The present invention provides a kind of data-updating method based on Hive external table, device and electronic devices, wherein this method comprises: extracting more new data table from target service side, wherein the table name of more new data table meets preset table name and updates rule;More new data table is uploaded to the target directory of HDFS file system;The matched tables of data to be updated of table name of rule lookup and more new data table in the library Hive is updated according to table name, and tables of data to be updated is executed and deletes table handling, wherein, tables of data to be updated meets the external table to be updated that table name updates rule for be created in advance in the library Hive, table name;The external table handling of creation is executed in the library Hive for more new data table, wherein the external table path for creating external table handling is the path of target directory.Through the invention, data in the prior art are solved and update the technical issues of synchronous method operation takes a long time.

Description

Data-updating method, device and electronic device based on Hive external table
Technical field
The present invention relates to database technical fields, in particular to a kind of data update side based on Hive external table Method, device and electronic device.
Background technique
When Hive database executes data and updates, usually operated using internal table, if business side has updated Table structure, and table structure is updated in the library Hive not in time, then after business side is drawn into newest data, Hive database It will lead to data parsing when updating and serial problem occur, if for example, the data stored in Hive database are as follows:
b c
test test
test Test
And the newest table of business side are as follows:
a b c
1 test test
2 test Test
So in the newest table of Hive database parsing business side, it will lead to serial problem, be as follows:
b c
1 test
2 Test
If modified to the table structure in Hive database, since the table structure of internal table is operated with data manipulation not Separation, will lead to causes a corresponding column data to be modified after table structure is modified, to increase the process of operation.

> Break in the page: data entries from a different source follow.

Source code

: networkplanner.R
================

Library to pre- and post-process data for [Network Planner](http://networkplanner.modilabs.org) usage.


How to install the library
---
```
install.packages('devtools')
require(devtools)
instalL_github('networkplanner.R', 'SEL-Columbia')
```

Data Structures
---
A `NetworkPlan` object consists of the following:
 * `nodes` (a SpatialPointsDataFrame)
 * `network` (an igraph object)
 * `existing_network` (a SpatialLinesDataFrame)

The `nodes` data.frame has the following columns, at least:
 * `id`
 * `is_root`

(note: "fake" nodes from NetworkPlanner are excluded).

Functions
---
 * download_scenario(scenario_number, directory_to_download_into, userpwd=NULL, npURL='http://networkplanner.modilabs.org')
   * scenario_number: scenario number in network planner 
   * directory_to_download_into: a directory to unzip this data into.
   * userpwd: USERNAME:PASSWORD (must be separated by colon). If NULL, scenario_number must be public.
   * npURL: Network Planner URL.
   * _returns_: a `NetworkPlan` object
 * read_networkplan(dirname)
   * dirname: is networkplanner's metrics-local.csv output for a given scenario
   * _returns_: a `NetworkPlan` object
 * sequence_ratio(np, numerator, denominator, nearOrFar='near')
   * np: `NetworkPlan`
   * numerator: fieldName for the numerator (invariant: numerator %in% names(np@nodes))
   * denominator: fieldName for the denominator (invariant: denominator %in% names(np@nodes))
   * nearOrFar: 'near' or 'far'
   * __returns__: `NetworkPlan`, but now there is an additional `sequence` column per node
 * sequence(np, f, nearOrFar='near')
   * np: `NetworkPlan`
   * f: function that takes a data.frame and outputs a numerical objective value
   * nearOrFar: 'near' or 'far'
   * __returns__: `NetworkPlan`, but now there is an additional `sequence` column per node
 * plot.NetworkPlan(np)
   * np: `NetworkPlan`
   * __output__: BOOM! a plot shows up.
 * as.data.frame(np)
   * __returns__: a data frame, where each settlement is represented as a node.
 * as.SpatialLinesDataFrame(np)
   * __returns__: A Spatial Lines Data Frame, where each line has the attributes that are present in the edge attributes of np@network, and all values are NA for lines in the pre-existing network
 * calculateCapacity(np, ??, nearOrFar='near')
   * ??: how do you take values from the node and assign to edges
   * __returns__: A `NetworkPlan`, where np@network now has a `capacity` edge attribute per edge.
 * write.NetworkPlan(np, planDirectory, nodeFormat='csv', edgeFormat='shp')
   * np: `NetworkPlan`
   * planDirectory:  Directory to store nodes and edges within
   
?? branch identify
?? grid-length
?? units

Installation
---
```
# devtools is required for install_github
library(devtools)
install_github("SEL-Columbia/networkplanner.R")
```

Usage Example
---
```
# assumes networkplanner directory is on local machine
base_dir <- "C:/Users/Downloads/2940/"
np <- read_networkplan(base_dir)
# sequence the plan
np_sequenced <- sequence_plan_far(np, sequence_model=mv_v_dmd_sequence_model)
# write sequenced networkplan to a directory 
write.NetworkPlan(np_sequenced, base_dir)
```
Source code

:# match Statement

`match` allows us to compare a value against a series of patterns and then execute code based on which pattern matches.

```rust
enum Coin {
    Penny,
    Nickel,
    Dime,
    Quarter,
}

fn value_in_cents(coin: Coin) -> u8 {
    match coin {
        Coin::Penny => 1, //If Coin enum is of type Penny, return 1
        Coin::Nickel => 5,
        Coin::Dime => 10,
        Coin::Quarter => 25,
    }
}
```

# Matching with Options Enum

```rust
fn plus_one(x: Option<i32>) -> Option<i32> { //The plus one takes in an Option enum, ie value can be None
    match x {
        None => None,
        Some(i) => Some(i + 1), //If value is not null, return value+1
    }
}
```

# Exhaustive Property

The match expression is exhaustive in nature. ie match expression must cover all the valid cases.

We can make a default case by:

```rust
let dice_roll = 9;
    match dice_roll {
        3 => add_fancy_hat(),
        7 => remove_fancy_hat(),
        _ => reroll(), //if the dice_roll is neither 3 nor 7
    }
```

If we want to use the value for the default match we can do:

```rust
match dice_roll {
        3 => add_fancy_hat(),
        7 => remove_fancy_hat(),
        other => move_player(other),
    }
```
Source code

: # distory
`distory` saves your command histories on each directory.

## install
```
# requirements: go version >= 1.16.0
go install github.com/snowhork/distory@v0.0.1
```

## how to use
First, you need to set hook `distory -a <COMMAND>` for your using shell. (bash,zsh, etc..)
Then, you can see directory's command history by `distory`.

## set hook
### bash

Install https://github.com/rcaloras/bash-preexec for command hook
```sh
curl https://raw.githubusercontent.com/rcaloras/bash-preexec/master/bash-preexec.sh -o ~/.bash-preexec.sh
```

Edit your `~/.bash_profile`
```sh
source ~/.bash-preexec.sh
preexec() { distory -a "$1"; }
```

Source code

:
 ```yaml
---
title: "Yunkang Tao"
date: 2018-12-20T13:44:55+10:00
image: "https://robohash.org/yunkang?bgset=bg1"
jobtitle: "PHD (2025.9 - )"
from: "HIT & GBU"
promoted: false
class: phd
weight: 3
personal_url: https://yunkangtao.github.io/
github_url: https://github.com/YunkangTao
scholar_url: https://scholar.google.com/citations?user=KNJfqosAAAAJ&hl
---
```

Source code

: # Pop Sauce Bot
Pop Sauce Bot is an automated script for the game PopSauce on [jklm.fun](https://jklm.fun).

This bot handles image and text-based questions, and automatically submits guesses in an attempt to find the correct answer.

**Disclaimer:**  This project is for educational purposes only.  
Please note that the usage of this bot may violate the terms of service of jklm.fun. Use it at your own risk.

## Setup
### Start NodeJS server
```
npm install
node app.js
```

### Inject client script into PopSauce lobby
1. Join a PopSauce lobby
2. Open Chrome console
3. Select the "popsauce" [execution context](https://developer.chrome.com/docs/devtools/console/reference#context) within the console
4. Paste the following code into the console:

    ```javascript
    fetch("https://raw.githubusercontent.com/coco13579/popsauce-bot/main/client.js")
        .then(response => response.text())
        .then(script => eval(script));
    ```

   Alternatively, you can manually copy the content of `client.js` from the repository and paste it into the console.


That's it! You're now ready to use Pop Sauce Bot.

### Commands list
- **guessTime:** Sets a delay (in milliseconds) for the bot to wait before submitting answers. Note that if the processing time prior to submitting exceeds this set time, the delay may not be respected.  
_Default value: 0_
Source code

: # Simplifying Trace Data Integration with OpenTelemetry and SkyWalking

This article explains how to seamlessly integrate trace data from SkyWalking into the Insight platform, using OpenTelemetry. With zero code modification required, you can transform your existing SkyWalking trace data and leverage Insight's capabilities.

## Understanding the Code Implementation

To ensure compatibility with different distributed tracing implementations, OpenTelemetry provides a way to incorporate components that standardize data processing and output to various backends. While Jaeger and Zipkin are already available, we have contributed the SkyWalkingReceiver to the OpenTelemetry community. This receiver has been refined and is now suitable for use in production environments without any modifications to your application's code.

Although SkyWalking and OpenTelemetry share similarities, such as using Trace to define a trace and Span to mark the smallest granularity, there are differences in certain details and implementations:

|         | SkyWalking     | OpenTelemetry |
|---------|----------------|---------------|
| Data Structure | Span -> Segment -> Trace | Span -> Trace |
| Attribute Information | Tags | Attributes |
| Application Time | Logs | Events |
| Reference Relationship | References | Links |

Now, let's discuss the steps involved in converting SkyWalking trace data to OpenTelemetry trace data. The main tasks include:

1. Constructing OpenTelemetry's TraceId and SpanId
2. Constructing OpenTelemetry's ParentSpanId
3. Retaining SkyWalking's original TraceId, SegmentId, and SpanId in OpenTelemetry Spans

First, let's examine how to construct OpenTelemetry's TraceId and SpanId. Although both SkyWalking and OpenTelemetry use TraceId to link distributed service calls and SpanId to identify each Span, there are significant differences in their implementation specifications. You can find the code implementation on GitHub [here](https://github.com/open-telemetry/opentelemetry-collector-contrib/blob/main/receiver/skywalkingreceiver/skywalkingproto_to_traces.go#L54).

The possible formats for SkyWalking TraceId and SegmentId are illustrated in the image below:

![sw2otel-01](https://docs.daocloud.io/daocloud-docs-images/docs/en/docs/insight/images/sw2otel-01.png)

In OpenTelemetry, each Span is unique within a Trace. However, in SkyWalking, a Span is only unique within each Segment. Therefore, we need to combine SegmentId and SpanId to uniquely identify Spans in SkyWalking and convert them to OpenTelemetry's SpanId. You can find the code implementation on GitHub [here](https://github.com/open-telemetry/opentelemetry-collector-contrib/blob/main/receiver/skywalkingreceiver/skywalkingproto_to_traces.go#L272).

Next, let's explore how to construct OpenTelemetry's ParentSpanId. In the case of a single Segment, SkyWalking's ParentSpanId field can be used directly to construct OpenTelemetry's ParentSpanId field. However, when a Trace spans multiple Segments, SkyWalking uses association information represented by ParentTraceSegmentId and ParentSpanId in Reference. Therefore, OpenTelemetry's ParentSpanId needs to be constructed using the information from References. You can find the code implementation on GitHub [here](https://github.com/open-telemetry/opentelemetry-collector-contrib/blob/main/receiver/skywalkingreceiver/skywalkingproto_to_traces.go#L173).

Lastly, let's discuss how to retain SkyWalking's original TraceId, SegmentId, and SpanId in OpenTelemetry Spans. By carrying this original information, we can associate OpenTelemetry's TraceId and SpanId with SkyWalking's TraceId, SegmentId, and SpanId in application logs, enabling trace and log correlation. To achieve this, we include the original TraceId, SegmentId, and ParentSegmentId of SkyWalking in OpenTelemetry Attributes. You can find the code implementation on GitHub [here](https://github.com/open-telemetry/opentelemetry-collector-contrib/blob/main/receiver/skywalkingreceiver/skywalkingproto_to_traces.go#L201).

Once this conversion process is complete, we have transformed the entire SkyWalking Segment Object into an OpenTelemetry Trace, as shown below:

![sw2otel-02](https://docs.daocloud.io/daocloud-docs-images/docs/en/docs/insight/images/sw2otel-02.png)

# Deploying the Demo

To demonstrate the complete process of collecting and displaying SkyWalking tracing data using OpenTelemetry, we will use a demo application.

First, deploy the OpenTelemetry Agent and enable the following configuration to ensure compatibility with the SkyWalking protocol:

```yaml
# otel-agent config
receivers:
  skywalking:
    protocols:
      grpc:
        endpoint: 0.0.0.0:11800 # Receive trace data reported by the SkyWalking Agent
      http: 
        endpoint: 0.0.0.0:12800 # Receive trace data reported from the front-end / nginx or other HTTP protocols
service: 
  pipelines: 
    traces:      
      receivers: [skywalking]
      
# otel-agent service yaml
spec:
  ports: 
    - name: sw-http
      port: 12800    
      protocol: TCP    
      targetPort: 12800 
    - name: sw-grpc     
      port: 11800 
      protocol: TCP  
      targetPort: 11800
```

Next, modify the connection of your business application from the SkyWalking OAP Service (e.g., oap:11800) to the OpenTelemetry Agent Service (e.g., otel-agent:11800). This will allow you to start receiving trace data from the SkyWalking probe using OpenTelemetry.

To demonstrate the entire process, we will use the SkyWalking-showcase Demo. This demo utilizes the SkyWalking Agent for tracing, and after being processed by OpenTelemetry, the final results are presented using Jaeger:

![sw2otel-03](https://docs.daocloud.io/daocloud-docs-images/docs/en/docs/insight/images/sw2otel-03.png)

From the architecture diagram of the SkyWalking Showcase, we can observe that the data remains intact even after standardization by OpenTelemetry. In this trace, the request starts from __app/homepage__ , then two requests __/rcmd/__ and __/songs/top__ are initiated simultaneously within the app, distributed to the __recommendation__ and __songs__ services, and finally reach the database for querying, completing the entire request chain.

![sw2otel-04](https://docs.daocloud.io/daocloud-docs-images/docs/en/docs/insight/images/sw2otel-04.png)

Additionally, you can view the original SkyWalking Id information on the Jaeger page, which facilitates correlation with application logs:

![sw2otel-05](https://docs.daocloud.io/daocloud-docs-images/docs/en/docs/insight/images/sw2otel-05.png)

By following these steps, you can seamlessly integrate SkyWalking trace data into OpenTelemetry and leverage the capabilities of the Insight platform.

The settling mode of existing scheme be inspection business side table structure and the library Hive in correspond to table table structure whether one It causes, in the case where comparing out inconsistent, table currently stored in the library Hive is deleted, (the inside table delete operation in the library Hive Data file will be deleted simultaneously), it is synchronous then to carry out table structure, and then it is synchronous to execute data.This mode of operation process is numerous It is trivial, and when data volume is bigger, it is time-consuming relatively long.
For data in the prior art update synchronous method operation take a long time the technical issues of, at present it is not yet found that The solution of effect.
Summary of the invention
The embodiment of the invention provides a kind of data-updating method based on Hive external table, device and electronic device, with It at least solves data in the prior art and updates the technical issues of synchronous method operation takes a long time.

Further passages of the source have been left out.